By Jonathon Van Maren

In 1934, Oxford anthropologist J.D. Unwin published his mammoth magnum opus Sex and Culture, a study of 80 primitive tribes and six civilizations over five millennia. According to Unwin, these case studies prove that when cultures become wealthy, they correspondingly loosen their standards of sexual morality. As a result, societies lose their cohesion as well as their purpose and drive.

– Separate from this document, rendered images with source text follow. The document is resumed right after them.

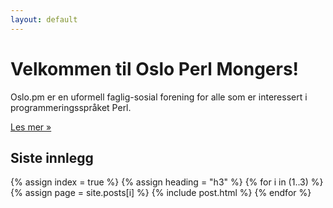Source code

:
 ```yaml
---
layout: default
---
```


# Velkommen til Oslo Perl Mongers!

Oslo.pm er en uformell faglig-sosial forening for alle som er interessert i
programmeringsspråket Perl.

<a href="/about">Les mer »</a>

## Siste innlegg

{% assign index = true %}
{% assign heading = "h3" %}
{% for i in (1..3) %}
  {% assign page = site.posts[i] %}
  {% include post.html %}
{% endfor %}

In short, the success of a society is, according to Unwin, directly tied to the sexual restraint they exercise. Once this is lost, Unwin writes, the die is cast—the decline is irrevocable.

Keep in mind that Unwin produced this study prior to the Sexual Revolution that rocked the West and was thus not commenting on our current cultural circumstances. Now consider the results of a recent survey commissioned by Topp Morning Casino, released last month. 1,000 British mothers were surveyed, and the survey found that “7.8% admitted to lying over the biological lineage of their children.” In short, almost ten percent of mothers in the U.K. do not know who the father of their children is.

“We were shocked,” a spokesperson for the company stated on their website. “This means that there potentially 2.1 million couples in the UK where the father isn’t the biological one.” According to the New York Post, the 2014 Australian documentary series “Who’s Your Daddy?” stated that “up to 30% of paternities are misattributed,” while a 2005 American study “estimated that 4% of American fathers were raising a child that they did not know was not biologically their own.”